- _WHAT YOU WILL DO_
Which lines run from the line with "For each integer" through the line with "condition is $2/5+3/(30/11)=3/2$." in the entries below? Print them exactly, both ends included, and nothing more.

[Saved entries]

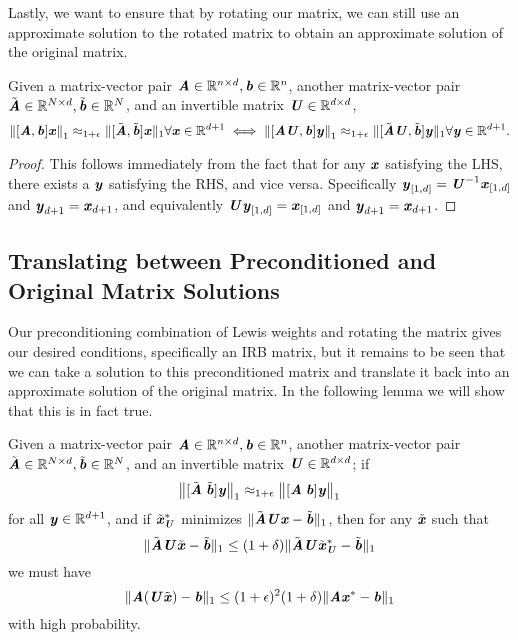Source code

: Lastly, we want to ensure that by rotating our matrix, we can still use an approximate solution to the rotated matrix to obtain an approximate solution of the original matrix.

\begin{lemma}\label{lem:approxStillGoodWithRotation}
	Given a matrix-vector pair $\AA \in \R^{n \times d}, \bb \in \R^{n}$,
	another matrix-vector pair $\tilde{\AA} \in \R^{N \times d}, \tilde{\bb} \in \R^{N}$,
	and an invertible matrix $\UU \in \R^{d \times d}$,
	\[\norm{[\AA,\bb]\xx}_1 \approx_{1+\epsilon} \|[\tilde{\AA},\tilde{\bb}]\xx\|_1 \forall \xx \in \R^{d+1} \iff  \norm{[\AA\UU,\bb]\yy}_1 \approx_{1+\epsilon} \|[\tilde{\AA}\UU,\tilde{\bb}]\yy\|_1 \forall \yy \in \R^{d+1}.
	\]
\end{lemma}

\begin{proof}
	This follows immediately from the fact that for any $\xx$ satisfying the LHS,
	there exists a $\yy$ satisfying the RHS, and vice versa.
	Specifically $\yy_{[1,d]} = \UU^{-1}\xx_{[1,d]}$ and $\yy_{d+1} = \xx_{d+1}$, 
	and equivalently $\UU\yy_{[1,d]} = \xx_{[1,d]}$ and $\yy_{d+1} = \xx_{d+1}$.	
\end{proof}

\subsection{Translating between Preconditioned and Original Matrix Solutions}\label{subsec:translateToOriginal}
Our preconditioning combination of Lewis weights and rotating the matrix gives our desired conditions, specifically an IRB matrix, but it remains to be seen that we can take a solution to this preconditioned matrix and translate it back into an approximate solution of the original matrix. In the following lemma we will show that this is in fact true.

\begin{lemma}\label{lem:objectiveApproxAfterLewis}
	Given a matrix-vector pair $\AA \in \R^{n \times d}, \bb \in \R^{n}$,
	another matrix-vector pair $\tilde{\AA} \in \R^{N \times d}, \tilde{\bb} \in \R^{N}$,
	and an invertible matrix $\UU \in \R^{d \times d}$;
	if
	\[ \big\|[\tilde{\AA}\;\tilde{\bb}]\yy\big\|_1 \approx_{1+\epsilon}\big\|[\AA\;\bb]\yy\big\|_1\]
	for all $\yy \in \R^{d+1}$, and
	if $\tilde{\xx}_{\UU}^*$ minimizes $\|\tilde{\AA}\UU\xx - \tilde{\bb}\|_1$, then for any $\tilde{\xx}$ such that 
	\[ \|\tilde{\AA}\UU\tilde{\xx} - \tilde{\bb}\|_1\leq (1 + \delta) \|\tilde{\AA}\UU\tilde{\xx}_{\UU}^* - \tilde{\bb}\|_1 \]
	we must have
	\[
	\|\AA(\UU\tilde{\xx}) - \bb\|_1 \leq (1 + \epsilon)^2(1 + \delta)\|\AA \xx^* - \bb \|_1 \]
	with high probability.	
\end{lemma}


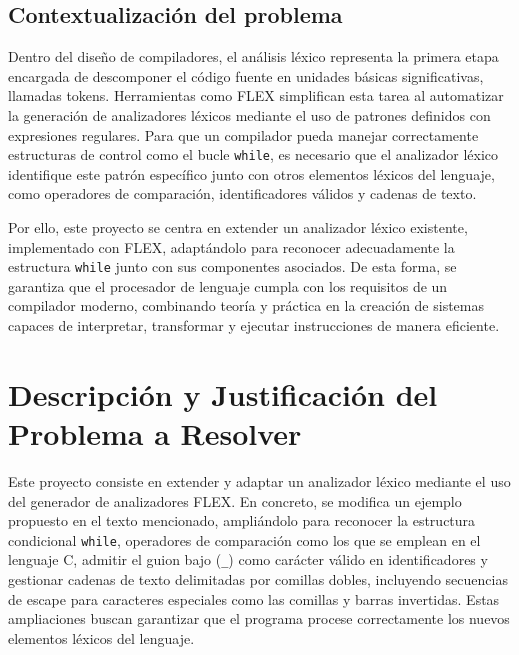 \documentclass{article}
\begin{document}
\subsection{Contextualización del problema}

Dentro del diseño de compiladores, el análisis léxico representa la primera etapa encargada de descomponer el código fuente en unidades básicas significativas, llamadas tokens. Herramientas como FLEX simplifican esta tarea al automatizar la generación de analizadores léxicos mediante el uso de patrones definidos con expresiones regulares. Para que un compilador pueda manejar correctamente estructuras de control como el bucle \texttt{while}, es necesario que el analizador léxico identifique este patrón específico junto con otros elementos léxicos del lenguaje, como operadores de comparación, identificadores válidos y cadenas de texto.

Por ello, este proyecto se centra en extender un analizador léxico existente, implementado con FLEX, adaptándolo para reconocer adecuadamente la estructura \texttt{while} junto con sus componentes asociados. De esta forma, se garantiza que el procesador de lenguaje cumpla con los requisitos de un compilador moderno, combinando teoría y práctica en la creación de sistemas capaces de interpretar, transformar y ejecutar instrucciones de manera eficiente.



\section{Descripción y Justificación del Problema a Resolver}\label{sec:descr}

Este proyecto consiste en extender y adaptar un analizador léxico mediante el uso del generador de analizadores FLEX. En concreto, se modifica un ejemplo propuesto en el texto mencionado, ampliándolo para reconocer la estructura condicional \texttt{while}, operadores de comparación como los que se emplean en el lenguaje C, admitir el guion bajo (\texttt{\_}) como carácter válido en identificadores y gestionar cadenas de texto delimitadas por comillas dobles, incluyendo secuencias de escape para caracteres especiales como las comillas y barras invertidas. Estas ampliaciones buscan garantizar que el programa procese correctamente los nuevos elementos léxicos del lenguaje.
\end{document}
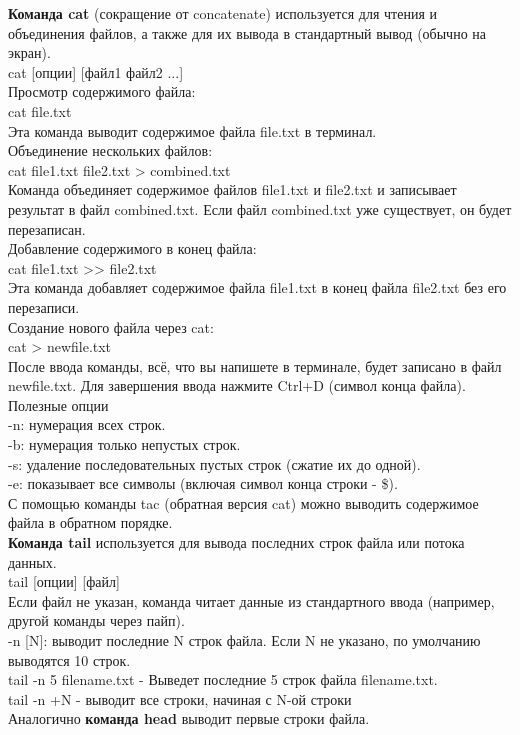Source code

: \noindent \textbf{Команда cat} (сокращение от concatenate) используется для чтения и объединения файлов, а также для их вывода в стандартный вывод (обычно на экран). \\
cat [опции] [файл1 файл2 ...] \\
Просмотр содержимого файла: \\
cat file.txt \\
Эта команда выводит содержимое файла file.txt в терминал. \\
Объединение нескольких файлов: \\
cat file1.txt file2.txt > combined.txt \\
Команда объединяет содержимое файлов file1.txt и file2.txt и записывает результат в файл combined.txt. Если файл combined.txt уже существует, он будет перезаписан. \\
Добавление содержимого в конец файла: \\
cat file1.txt >\!> file2.txt \\
Эта команда добавляет содержимое файла file1.txt в конец файла file2.txt без его перезаписи. \\
Создание нового файла через cat: \\
cat > newfile.txt \\
После ввода команды, всё, что вы напишете в терминале, будет записано в файл newfile.txt. Для завершения ввода нажмите Ctrl+D (символ конца файла). \\
Полезные опции \\
-n: нумерация всех строк. \\
-b: нумерация только непустых строк. \\
-s: удаление последовательных пустых строк (сжатие их до одной). \\
-e: показывает все символы (включая символ конца строки - \$). \\
С помощью команды tac (обратная версия cat) можно выводить содержимое файла в обратном порядке. \\

\noindent \textbf{Команда tail} используется для вывода последних строк файла или потока данных. \\
tail [опции] [файл] \\
Если файл не указан, команда читает данные из стандартного ввода (например, другой команды через пайп). \\
-n [N]: выводит последние N строк файла. Если N не указано, по умолчанию выводятся 10 строк. \\
tail -n 5 filename.txt - Выведет последние 5 строк файла filename.txt. \\
tail -n +N - выводит все строки, начиная с N-ой строки  \\
Аналогично \textbf{команда head} выводит первые строки файла. \\

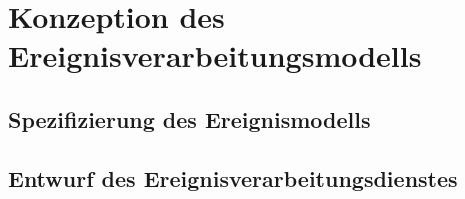 \section{Konzeption des Ereignisverarbeitungsmodells}

\subsection{Spezifizierung des Ereignismodells}



\subsection{Entwurf des Ereignisverarbeitungsdienstes}


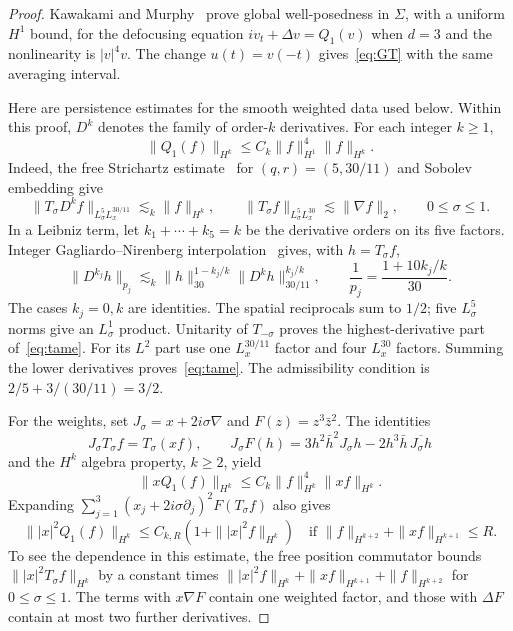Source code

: \documentclass[11pt]{article}
\numberwithin{equation}{section}
\begin{document}
\begin{proof}
Kawakami and Murphy~\cite[Proposition~5.1]{KM} prove global well-posedness
in $\Sigma$, with a uniform $H^1$ bound, for the defocusing equation
$iv_t+\Delta v=Q_1(v)$ when $d=3$ and the nonlinearity is $|v|^4v$. The change
$u(t)=v(-t)$ gives~\eqref{eq:GT} with the same averaging interval.

Here are persistence estimates for the smooth weighted data used below.
Within this proof, $D^k$ denotes the family of order-$k$ derivatives.
For each integer $k\ge1$,
\begin{equation}\label{eq:tame}
 \|Q_1(f)\|_{H^k}\le C_k\|f\|_{H^1}^4\|f\|_{H^k}.
\end{equation}
Indeed, the free Strichartz estimate~\cite[Theorem~1.2]{KT} for
$(q,r)=(5,30/11)$ and Sobolev embedding give
\[
 \|T_\sigma D^kf\|_{L^5_\sigma L^{30/11}_x}\lesssim_k\|f\|_{H^k},
 \qquad
 \|T_\sigma f\|_{L^5_\sigma L^{30}_x}\lesssim\|\nabla f\|_2,
 \qquad 0\le\sigma\le1.
\]
In a Leibniz term, let $k_1+\cdots+k_5=k$ be the derivative orders on its
five factors. Integer Gagliardo--Nirenberg interpolation~\cite[p.~125]{N}
gives, with $h=T_\sigma f$,
\[
 \|D^{k_j}h\|_{p_j}
 \lesssim_k\|h\|_{30}^{1-k_j/k}\|D^kh\|_{30/11}^{k_j/k},
 \qquad \frac1{p_j}=\frac{1+10k_j/k}{30}.
\]
The cases $k_j=0,k$ are identities. The spatial reciprocals sum to $1/2$;
five $L^5_\sigma$ norms give an $L^1_\sigma$ product. Unitarity of
$T_{-\sigma}$ proves the highest-derivative part of~\eqref{eq:tame}.
For its $L^2$ part use one $L^{30/11}_x$ factor and four $L^{30}_x$ factors.
Summing the lower derivatives proves~\eqref{eq:tame}. The admissibility
condition is $2/5+3/(30/11)=3/2$.

For the weights, set $J_\sigma=x+2i\sigma\nabla$ and $F(z)=z^3\bar z^2$.
The identities
\[
 J_\sigma T_\sigma f=T_\sigma(xf),\qquad
 J_\sigma F(h)=3h^2\bar h^2J_\sigma h
                 -2h^3\bar h\,\overline{J_\sigma h}
\]
and the $H^k$ algebra property, $k\ge2$, yield
\begin{equation}\label{eq:firstweight}
 \|xQ_1(f)\|_{H^k}\le C_k\|f\|_{H^k}^4\|xf\|_{H^k}.
\end{equation}
Expanding $\sum_{j=1}^3(x_j+2i\sigma\partial_j)^2F(T_\sigma f)$ also gives
\begin{equation}\label{eq:secondweight}
 \||x|^2Q_1(f)\|_{H^k}\le C_{k,R}(1+\||x|^2f\|_{H^k})
 \quad\text{if }\|f\|_{H^{k+2}}+\|xf\|_{H^{k+1}}\le R.
\end{equation}
To see the dependence in this estimate, the free position commutator bounds
$\||x|^2T_\sigma f\|_{H^k}$ by a constant times
$\||x|^2f\|_{H^k}+\|xf\|_{H^{k+1}}+\|f\|_{H^{k+2}}$ for $0\le\sigma\le1$.
The terms with $x\nabla F$ contain one weighted factor, and those with
$\Delta F$ contain at most two further derivatives.


\end{proof}
\end{document}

- _RESULT OF THIS TASK_
For each integer $k\ge1$,
\begin{equation}\label{eq:tame}
 \|Q_1(f)\|_{H^k}\le C_k\|f\|_{H^1}^4\|f\|_{H^k}.
\end{equation}
Indeed, the free Strichartz estimate~\cite[Theorem~1.2]{KT} for
$(q,r)=(5,30/11)$ and Sobolev embedding give
\[
 \|T_\sigma D^kf\|_{L^5_\sigma L^{30/11}_x}\lesssim_k\|f\|_{H^k},
 \qquad
 \|T_\sigma f\|_{L^5_\sigma L^{30}_x}\lesssim\|\nabla f\|_2,
 \qquad 0\le\sigma\le1.
\]
In a Leibniz term, let $k_1+\cdots+k_5=k$ be the derivative orders on its
five factors. Integer Gagliardo--Nirenberg interpolation~\cite[p.~125]{N}
gives, with $h=T_\sigma f$,
\[
 \|D^{k_j}h\|_{p_j}
 \lesssim_k\|h\|_{30}^{1-k_j/k}\|D^kh\|_{30/11}^{k_j/k},
 \qquad \frac1{p_j}=\frac{1+10k_j/k}{30}.
\]
The cases $k_j=0,k$ are identities. The spatial reciprocals sum to $1/2$;
five $L^5_\sigma$ norms give an $L^1_\sigma$ product. Unitarity of
$T_{-\sigma}$ proves the highest-derivative part of~\eqref{eq:tame}.
For its $L^2$ part use one $L^{30/11}_x$ factor and four $L^{30}_x$ factors.
Summing the lower derivatives proves~\eqref{eq:tame}. The admissibility
condition is $2/5+3/(30/11)=3/2$.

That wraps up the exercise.